Covid, il racconto. "I miei quaranta giorni in terapia intensiva"

Nicolò Mantani , 32 anni, il più giovane riminese malato di Covid finito in rianimazione: "Ai negazionisti consiglio di fare un giro all’ospedale"

Nicolò Mantani a sinistra mentre era ricoverato in ospedale, a destra di nuovo in salute

Nicolò Mantani a sinistra mentre era ricoverato in ospedale, a destra di nuovo in salute

Rimini, 15 ottobre 2020 - Il tempo di compiere 32 anni, il 9 marzo scorso e la sua vita è stata completamente stravolta. Da un mostro chiamato coronavirus. Per più di due mesi Nicolò Mantani, insegnante di educazione fisica in una scuola privata a Rimini, ma residente a Bellaria, è stato ricoverato in ospedale: per quaranta, lunghissimi giorni è stato in Rianimazione, tra la vita e la morte. Lui, Nicolò, è stato anche il più giovane tra i pazienti affetti da Covid finito in Terapia intensiva a riprova che il maledetto virus non colpisce solo gli anziani, ma non risparmia neanche i giovani.

E Nicolò, fisico atletico, sportivo da sempre e mai una malattia, ne è un esempio. Ora, a distanza di mesi da quell’incubo, è guarito ed è tornato alla sua vita. "Quando leggo i negazionisti che dicono che il virus non esiste, beh, direi loro di farsi un giro in Rianimazione, di parlare con gli operatori, con i medici, con gli infermieri che per mesi hanno lottato contro il virus. Non dico di parlare con me, ma con loro. E la situazione adesso non sta certo migliorando, anzi". Il suo incubo è iniziato ai primi di marzo. "All’epoca lavoravo come insegnante in una comunità per bambini – esordisce Mantani – il Covid era appena entrato di forza nella nostra realtà. A metà marzo, per esattezza il 14, inizio ad avere la febbre. Pensavo fosse una forma di influenza. Allora non si sapeva ancora come comportarsi. La febbre però non andava via, era sempre alta. Il 21 vengo sottoposto al tampone e risulto positivo. La notte seguente però ho avuto un peggioramento, facevo fatica a respirare, così i miei genitori hanno chiamato l’ambulanza e mi hanno portato in ospedale, all’Infermi".

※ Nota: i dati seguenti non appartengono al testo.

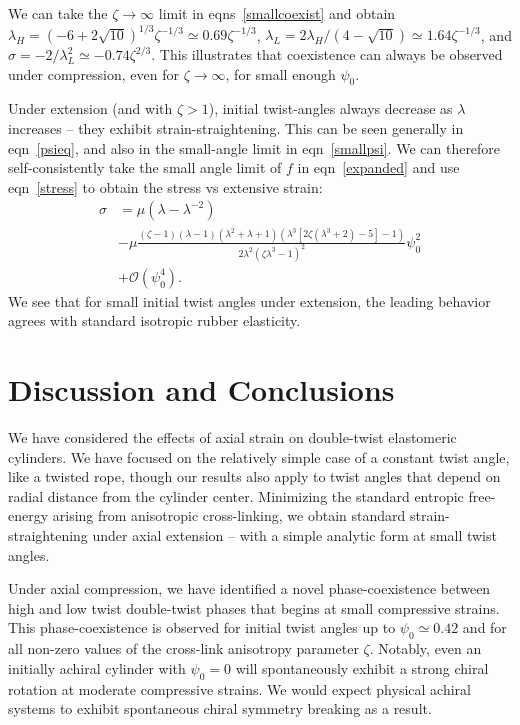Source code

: \documentclass[twoside,twocolumn,9pt]{article}
\begin{document}
We can take the $\zeta \rightarrow \infty$ limit in eqns~\eqref{smallcoexist} and obtain $\lambda_H = (-6+2 \sqrt{10})^{1/3} \zeta^{-1/3} \simeq 0.69 \zeta^{-1/3}$, $\lambda_L = 2 \lambda_H/(4-\sqrt{10}) \simeq 1.64 \zeta^{-1/3}$, and $\sigma = -2/\lambda_L^2 \simeq -0.74 \zeta^{2/3}$. This illustrates that coexistence can always be observed under compression, even for $\zeta \rightarrow \infty$, for small enough $\psi_0$.

Under extension (and with $\zeta>1$), initial twist-angles always decrease as $\lambda$ increases  -- they exhibit strain-straightening. This can be seen generally in eqn~\eqref{psieq}, and also in the small-angle limit in eqn~\eqref{smallpsi}. We can therefore self-consistently take the small angle limit of $f$ in eqn~\eqref{expanded} and use eqn~\eqref{stress} to obtain the stress vs extensive strain:
\begin{equation}
\begin{aligned}
\sigma & = \mu\left(\lambda - \lambda^{-2}\right) \\
& - \mu \frac{(\zeta-1)(\lambda-1)(\lambda^2+\lambda+1)\left( \lambda^3 [2\zeta (\lambda^3+2) - 5]- 1\right)}{2\lambda^2 (\zeta\lambda^3 - 1)^2}\psi_0^2\\
& + \mathcal{O}(\psi_0^4).
\end{aligned}
\end{equation}
We see that for small initial twist angles under extension, the leading behavior agrees with standard isotropic rubber elasticity.

\section{Discussion and Conclusions}
We have considered the effects of axial strain on double-twist elastomeric cylinders. We have focused on the relatively simple case of a constant twist angle, like a twisted rope, though our results also apply to twist angles that depend on radial distance from the cylinder center. Minimizing the standard entropic free-energy arising from anisotropic cross-linking, we obtain standard strain-straightening under axial extension --  with a simple analytic form at small twist angles.

Under axial compression, we have identified a novel phase-coexistence between high and low twist double-twist phases that begins at small compressive strains. This phase-coexistence is observed for initial twist angles up to $\psi_0 \simeq 0.42$ and for all non-zero values of the cross-link anisotropy parameter $\zeta$. Notably, even an initially achiral cylinder with $\psi_0=0$ will spontaneously exhibit a strong chiral rotation at moderate compressive strains. We would expect physical achiral systems to exhibit spontaneous chiral symmetry breaking as a result. 
\end{document}
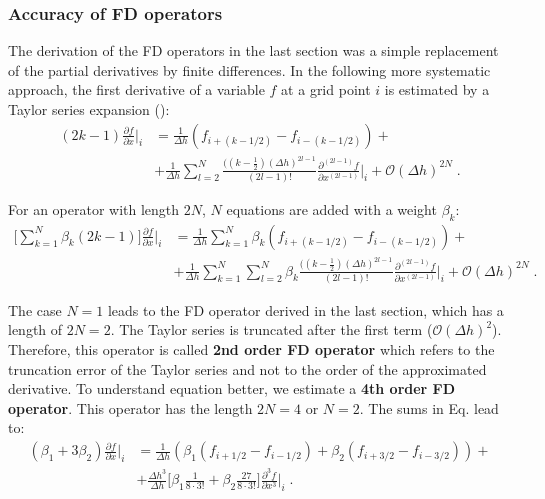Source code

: \subsubsection{Accuracy of FD operators}
\label{accuracy}
The derivation of the FD operators in the last section was a simple replacement of the partial derivatives by finite differences. In the following more systematic approach, the first derivative of a variable $f$ at a grid point $i$ is estimated by a Taylor series expansion (\cite{jastram:92a}):
\begin{equation}
    \begin{split}
        (2k-1)\frac{\partial f}{\partial x}\biggr|_i &= \frac{1}{\Delta h}(f_{i+(k-1/2)}-f_{i-(k-1/2)}) + \\
        & +\frac{1}{\Delta h}\sum_{l=2}^N \frac{((k-\frac{1}{2}) (\Delta h)^{2l-1}}{(2l-1)!}\frac{\partial^{(2l-1)}f}{\partial
        x^{(2l-1)}}\biggr|_i+{\mathcal{O}}(\Delta h)^{2N}\;.
    \end{split}
\end{equation}

For an operator with length $2N$, $N$ equations are added with a weight $\beta_k$:
\begin{equation}
    \begin{split}
        \biggl[\sum_{k=1}^{N} \beta_k (2k-1)\biggr]\frac{\partial f}{\partial x}\biggr|_i &= \frac{1}{\Delta h} \sum_{k=1}^{N} \beta_k (f_{i+(k-1/2)}-f_{i-(k-1/2)}) +\\
        &+\frac{1}{\Delta h}\sum_{k=1}^{N} \sum_{l=2}^N \beta_k \frac{((k-\frac{1}{2})(\Delta h)^{2l-1}}{(2l-1)!}\frac{\partial^{(2l-1)}f}{\partial
        x^{(2l-1)}}\biggr|_i+{\mathcal{O}}(\Delta h)^{2N}\;.
    \end{split}
\end{equation}

The case $N=1$ leads to the FD operator derived in the last section, which has a length of $2N=2$. The Taylor series is truncated after the first term (${\mathcal{O}}(\Delta h)^{2}$). Therefore, this operator is called {\textbf{2nd order FD operator}} which refers to the truncation error of the Taylor series and not to the order of the approximated derivative. To understand equation %
better, we estimate a {\textbf{4th order FD operator}}. This operator has the length $2N=4$ or $N=2$. The sums in Eq. %
lead to:
\begin{equation}
    \begin{split}
        (\beta_1+3 \beta_2) \frac{\partial f}{\partial x}\biggr|_i &= \frac{1}{\Delta h}(\beta_1(f_{i+1/2}-f_{i-1/2})+\beta_2(f_{i+3/2}-f_{i-3/2})) +\\
        & +\frac{\Delta h^3}{\Delta h}\biggl[\beta_1\frac{1}{8 \cdot 3!}+\beta_2\frac{27}{8 \cdot 3!}\biggr]\frac{\partial^3 f}{\partial x^3}\biggr|_i\;.
    \end{split}
\end{equation}

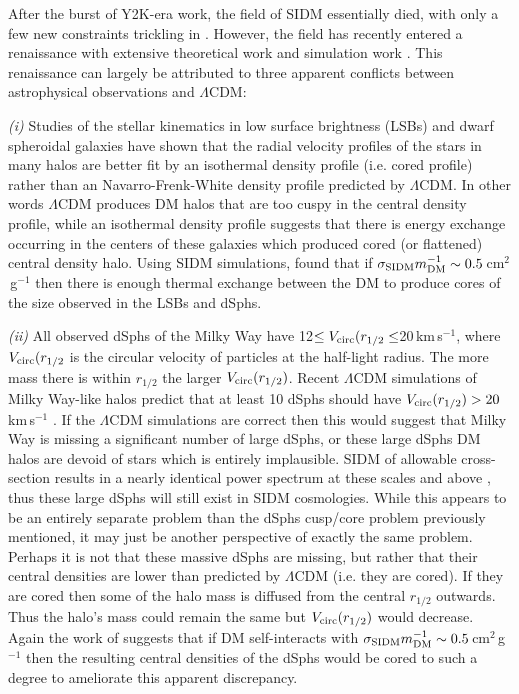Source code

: After the burst of Y2K-era work, the field of SIDM essentially died, with only a few new constraints trickling in \citep{Randall:2008hs, Dawson:2012dl, Merten:2011gu}.
However, the field has recently entered a renaissance with extensive theoretical work \citep{ArkaniHamed:2009gk, Feng:2010kh, Tulin:2012jt, Tulin:2013eo, Ackerman:2009ia, Pospelov:2008di} and simulation work \citep{Peter:2012vi, Rocha:2012tr, Vogelsberger:2012dy, Vogelsberger:2013bb, Zavala:2013iq}.
This renaissance can largely be attributed to three apparent conflicts between astrophysical observations and $\Lambda$CDM:

{\it (i)} Studies of the stellar kinematics in low surface brightness (LSBs) and dwarf spheroidal galaxies \citep[dSphs;][]{Simon:2005fu, deNaray:2008iz, Oh:2011jd} have shown that the radial velocity profiles of the stars in many halos are better fit by an isothermal density profile (i.e. cored profile) rather than an Navarro-Frenk-White \citep[NFW;][]{Navarro:1996ce} density profile predicted by $\Lambda$CDM.
In other words $\Lambda$CDM produces DM halos that are too cuspy in the central density profile, while an isothermal density profile suggests that there is energy exchange occurring in the centers of these galaxies which produced cored (or flattened) central density halo.
Using SIDM simulations, \citet{Rocha:2012tr} found that if $\sigma_{\rm SIDM}m_{\rm DM}^{-1} \sim 0.5$\,cm$^2$\,g$^{-1}$ then there is enough thermal exchange between the DM to produce cores of the size observed in the LSBs and dSphs.

{\it (ii)} All observed dSphs of the Milky Way have 12$\leq V_{\rm circ}(r_{1/2} \leq$20\,km\,s$^{-1}$, where $V_{\rm circ}(r_{1/2}$ is the circular velocity of particles at the half-light radius.
The more mass there is within $r_{1/2}$ the larger $V_{\rm circ}(r_{1/2})$.  
Recent $\Lambda$CDM simulations of Milky Way-like halos predict that at least 10 dSphs should have $V_{\rm circ}(r_{1/2}) > 20$\,km\,s$^{-1}$ \citep{BoylanKolchin:2012id}.
If the $\Lambda$CDM simulations are correct then this would suggest that Milky Way is missing a significant number of large dSphs, or these large dSphs DM halos are devoid of stars which is entirely implausible.
SIDM of allowable cross-section results in a nearly identical power spectrum at these scales and above \citep{Rocha:2012tr}, thus these large dSphs will still exist in SIDM cosmologies.
While this appears to be an entirely separate problem than the dSphs cusp/core problem previously mentioned, it may just be another perspective of exactly the same problem.
Perhaps it is not that these massive dSphs are missing, but rather that their central densities are lower than predicted by $\Lambda$CDM (i.e. they are cored).
If they are cored then some of the halo mass is diffused from the central $r_{1/2}$ outwards.
Thus the halo's mass could remain the same but $V_{\rm circ}(r_{1/2})$ would decrease.
Again the work of \citet{Rocha:2012tr} suggests that if DM self-interacts with $\sigma_{\rm SIDM}m_{\rm DM}^{-1} \sim 0.5$\,cm$^2$\,g$^{-1}$ then the resulting central densities of the dSphs would be cored to such a degree to ameliorate this apparent discrepancy.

Per due giorni il giovane insegnante viene ricoverato a Malattie Infettive. "Molti dei miei ricordi sono stati cancellati – confessa – non so se per le medicine che ho preso o per altro – ho dovuto ricostruire molto tramite i messaggi che ho mandato in quel periodo ai miei familiari, alla mia fidanzata. Per esempio non mi ricordo minimamente di aver indossato il casco per respirare, ma ci sono le foto che mi ero scattato a provarlo". Le condizioni però di Mantani peggiorano tanto che viene trasferito in Rianimazione. "Due ore prima mi era stato detto che stavo migliorando – prosegue – poi nel giro di poco. invece, la mia situazione è precipitata. E’ arrivato, invece, un altro medico che mi ha preannunciato che mi avrebbero intubato. Ecco, in quel momento ho avuto davvero paura. Cercavo di darmi forza, ma ho pensato al peggio. Pensavo ai miei genitori, alla mia ragazza, ai miei amici, a tutti coloro che non avrei mai più rivisto. Ero solo". A Mantani hanno poi indotto il coma.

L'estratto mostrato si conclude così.